Titchfield Peninsula

DeMontevin Lodge

Parish: Portland

All those parcels of land and structures situated in the area known as the Titchfield Peninsula falling within the following boundaries:- The eastern boundary which is bounded by the Foreshore Road continuing in a southerly direction to the property registered at Volume 395 Folio 41 and across Fort George Street to the southern boundary which is bounded by properties registered respectively at Volume 82 Folio 63 and Volume 1267 Folio 921 and across Hanover Road by the property registered at Volume 481 Folio 55, then northerly to the western boundary which is bounded along the western coast by property registered at Volume 75 Folio 14, property at Queen Street owned by the Methodist Church, and properties registered at Volume 182 Folio 47, Volume 403 Folio 70 and Volume 649 Folio 39 respectively, then continuing to the northern boundary which is bounded by all that parcel of land of approximately four acres on which Fort George, the Military Barracks and the Titchfield High School compound are situated, and then back to the eastern boundary at Foreshore Road.

Port Antonio the capital of the Parish of Portland, is located on the north east coast of Jamaica, at the foot of the majestic Blue Mountain Range.

The area is noted for having the highest rainfall in Jamaica (up to 150 inches per year) and so, the parish is known for its lush vegetation which is part of its appeal.

One of the most unique features of Port Antonio is its double harbour. The Titchfield Peninsula separates the East Harbour from the West Harbour and together with Navy Island. The Peninsula protects the deeper west harbour from the prevailing easterly winds.

Port Antonio has its unique charm. It was this charm that captivated American Captain, Lorenzo Dow Baker, in 1870 when he sailed into the harbour and decided to start the banana trade and ultimately promote Port Antonio as a tourist destination. The same charm cast its spell on famous movie star, Errol Flynn, in the 1940's. Flynn exclaimed that "Port Antonio was more beautiful than any woman I had ever seen".

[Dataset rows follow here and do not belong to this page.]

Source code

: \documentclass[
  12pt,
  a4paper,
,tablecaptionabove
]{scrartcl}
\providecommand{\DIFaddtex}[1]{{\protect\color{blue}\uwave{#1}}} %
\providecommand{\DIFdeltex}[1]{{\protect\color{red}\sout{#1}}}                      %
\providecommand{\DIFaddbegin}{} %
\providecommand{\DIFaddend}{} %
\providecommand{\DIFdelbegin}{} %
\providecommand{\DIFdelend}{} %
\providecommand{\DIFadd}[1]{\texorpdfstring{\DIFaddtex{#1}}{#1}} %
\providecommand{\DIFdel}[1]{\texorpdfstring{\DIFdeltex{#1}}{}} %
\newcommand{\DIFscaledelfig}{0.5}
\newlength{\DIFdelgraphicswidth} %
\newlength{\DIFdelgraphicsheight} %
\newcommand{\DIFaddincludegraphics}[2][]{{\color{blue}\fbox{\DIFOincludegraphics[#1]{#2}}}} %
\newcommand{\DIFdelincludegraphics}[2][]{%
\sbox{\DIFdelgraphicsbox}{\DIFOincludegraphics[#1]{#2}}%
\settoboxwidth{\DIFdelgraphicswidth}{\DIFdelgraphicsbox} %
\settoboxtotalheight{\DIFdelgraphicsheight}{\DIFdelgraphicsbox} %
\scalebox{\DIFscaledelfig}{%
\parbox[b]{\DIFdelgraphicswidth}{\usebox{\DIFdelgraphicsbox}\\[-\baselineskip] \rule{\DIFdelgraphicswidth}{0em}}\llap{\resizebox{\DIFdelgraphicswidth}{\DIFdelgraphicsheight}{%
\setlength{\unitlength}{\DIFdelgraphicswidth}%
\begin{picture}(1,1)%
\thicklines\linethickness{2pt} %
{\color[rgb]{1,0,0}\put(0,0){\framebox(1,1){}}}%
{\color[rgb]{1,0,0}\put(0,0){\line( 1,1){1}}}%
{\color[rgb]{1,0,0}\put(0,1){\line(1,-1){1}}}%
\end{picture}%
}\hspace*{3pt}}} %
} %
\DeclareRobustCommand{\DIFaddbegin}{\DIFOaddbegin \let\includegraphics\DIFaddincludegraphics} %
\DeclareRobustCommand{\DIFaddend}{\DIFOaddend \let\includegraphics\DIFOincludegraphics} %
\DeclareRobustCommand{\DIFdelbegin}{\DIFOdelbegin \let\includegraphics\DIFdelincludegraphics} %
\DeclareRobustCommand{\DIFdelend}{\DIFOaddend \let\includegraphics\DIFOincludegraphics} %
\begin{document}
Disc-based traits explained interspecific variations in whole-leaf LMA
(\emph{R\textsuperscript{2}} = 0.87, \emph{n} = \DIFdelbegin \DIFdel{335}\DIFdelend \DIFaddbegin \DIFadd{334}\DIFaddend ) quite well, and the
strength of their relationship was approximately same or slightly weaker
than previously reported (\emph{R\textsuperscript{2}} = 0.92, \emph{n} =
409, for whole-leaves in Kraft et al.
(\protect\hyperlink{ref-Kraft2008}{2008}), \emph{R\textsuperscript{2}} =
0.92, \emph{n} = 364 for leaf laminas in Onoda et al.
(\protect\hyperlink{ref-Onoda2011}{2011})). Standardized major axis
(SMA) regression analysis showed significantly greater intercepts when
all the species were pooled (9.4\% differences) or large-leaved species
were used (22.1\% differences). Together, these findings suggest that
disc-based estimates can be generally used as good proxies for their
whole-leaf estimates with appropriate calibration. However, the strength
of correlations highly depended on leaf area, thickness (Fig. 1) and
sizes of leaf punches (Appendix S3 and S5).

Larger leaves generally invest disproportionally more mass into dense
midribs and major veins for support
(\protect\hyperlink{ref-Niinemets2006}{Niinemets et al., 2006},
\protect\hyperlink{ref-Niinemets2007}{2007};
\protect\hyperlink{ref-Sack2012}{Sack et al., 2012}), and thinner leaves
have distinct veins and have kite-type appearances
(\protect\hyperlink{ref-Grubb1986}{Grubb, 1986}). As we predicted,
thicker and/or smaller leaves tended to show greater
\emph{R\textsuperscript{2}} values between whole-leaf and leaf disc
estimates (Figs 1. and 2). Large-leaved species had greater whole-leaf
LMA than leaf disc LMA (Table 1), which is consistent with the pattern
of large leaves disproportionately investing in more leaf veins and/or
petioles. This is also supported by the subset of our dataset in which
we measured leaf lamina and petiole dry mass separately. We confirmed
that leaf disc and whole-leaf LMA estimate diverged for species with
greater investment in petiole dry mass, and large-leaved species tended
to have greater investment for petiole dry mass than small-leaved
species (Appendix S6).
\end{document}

As we turn through the pages of history, from the early Spanish settlement to the British settlement when Port Antonio was considered an unhealthy spot and there were few takers of the free land offers, aimed at enticing settlers, tales of Port Antonio unravel an intriguing history. The banana boom, the growth of tourism, the Hollywood connection and its grand schemes and failures, everyone has a tale to tell. There are tales of girls bathing in champagne at the height of the banana boom to men lighting their cigars with £1 notes all adding to the town's mystique

The Titchfield Peninsula was the first place to be settled by the English, and is known as the oldest settlement of the The Barracktown. It separates the East Harbour from the West Harbour. In the early stages the Peninsula was separated from the town centre at high tide until the area was later filled.

The buildings in the Titchfield Peninsula possess excellent examples of the architectural styles representing different periods in the formation and development of the town. They reflect Jamaican Georgian, Victorian New England, Cape Cod Victorian, Jamaican Vernacular and Victorian styles gingerbread. The predominant style is vernacular Architecture

The Titchfield Peninsula was designated protected National Heritage on the 16th April 1998.